27/10/2016

Tournai : le coeur de la Wallonie picarde (4)

Tourisme en Wallonie picarde.

En pleine reconversion industrielle, la Wallonie picarde possède un atout qui fut trop rarement exploité par le passé : le tourisme. Ses sites naturels exceptionnels, son patrimoine architectural et son folklore sont parmi les plus riches et les plus intéressants et l'inscription de nombreux éléments au patrimoine mondial de l'Unesco en est une preuve supplémentaire.

Pour le visiteur soucieux de découvrir les richesses de notre région, il est possible de consacrer une année complète de balades, tant le programme culturel et festif qui s'offre à lui est copieux. Il suffit de passer en revue ce que proposent les 23 communes composant notre Wallonie picarde.

Antoing.

Cette petite ville située à cinq kilomètres de Tournai, regroupe les anciennes communes de Maubray, Péronnes-les-Antoing, Fontenoy, Bruyelle et Calonne. C'est le cœur du bassin carrier du Tournaisis.

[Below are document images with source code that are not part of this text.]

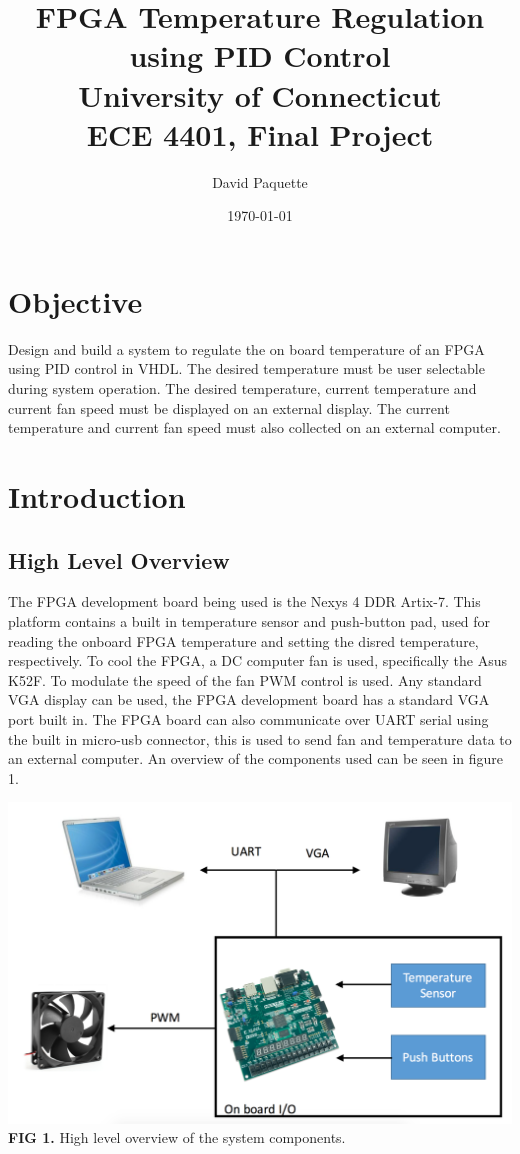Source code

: \documentclass{article}
\title{\textbf{FPGA Temperature Regulation using PID Control \\  University of Connecticut \\ ECE 4401, Final Project}}
\author{David Paquette}
\date{\today}
\begin{document}
\maketitle

\tableofcontents{}
\newpage
\section{Objective}
Design and build a system to regulate the on board temperature of an FPGA using PID control in VHDL. The desired temperature must be user selectable during system operation. The desired temperature, current temperature and current fan speed must be displayed on an external display. The current temperature and current fan speed must also collected on an external computer.

\section{Introduction}
\subsection{High Level Overview}
The FPGA development board being used is the Nexys 4 DDR Artix-7. This platform contains a built in temperature sensor and push-button pad, used for reading the onboard FPGA temperature and setting the disred temperature, respectively. To cool the FPGA, a DC computer fan is used, specifically the Asus K52F. To modulate the speed of the fan PWM control is used. Any standard VGA display can be used, the FPGA development board has a standard VGA port built in. The FPGA board can also communicate over UART serial using the built in micro-usb connector, this is used to send fan and temperature data to an external computer. An overview of the components used can be seen in figure 1.
\begin{center}
\includegraphics[scale=.4]{images/Overview}\\
\textbf{FIG 1.} High level overview of the system components.\\
\end{center}
\end{document}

La ville est dominée par le donjon du château des Princes de Ligne bâti au XIIème siècle par un des seigneurs d'Antoing. Suite à la mort d'Hugues V d'Antoing à la bataille des Eperons d'Or, sans héritier, le château passa dans la famille de Melun et bien plus tard, par successions et mariages, à la famille des princes de Ligne. 

Antoing le château (1).JPG

La cité, entourée de carrières, est appelée "la capitale du Pays Blanc" et d'anciens fours à chaux du XIXe siècle se visitent régulièrement : le four "Saint-André" et le four "Soufflet-Leblond".

Le Musée de la Pierre est actuellement en cours de réaménagement.

Le parc archéologique avec son Tumulus à tambour et enclos funéraire nous font remonter aux premiers siècles de notre ère. Il s'élève au lieu-dit "Guéronde".

Jouxtant Antoing, le village de Péronne-les-Antoing est connu, de part et d'autre de la frontière, pour son vaste plan d'eau de 45 ha situé au confluent du canal Péronne-Blaton-Nimy et de l'Escaut. Réalisé au cours des années soixante, il possède, à chaque extrémité, une écluse permettant à la navigation de franchir un dénivelé de 18 mètres. Bien nommé, "le Grand Large", grâce au centre Adeps, est le rendez-vous idéal pour la pratique des sports nautiques et l'apprentissage de la voile mais aussi pour la pêche, les balades nature à pied, à vélo ou en V.T.T. ou le pique-nique au bord de l'eau.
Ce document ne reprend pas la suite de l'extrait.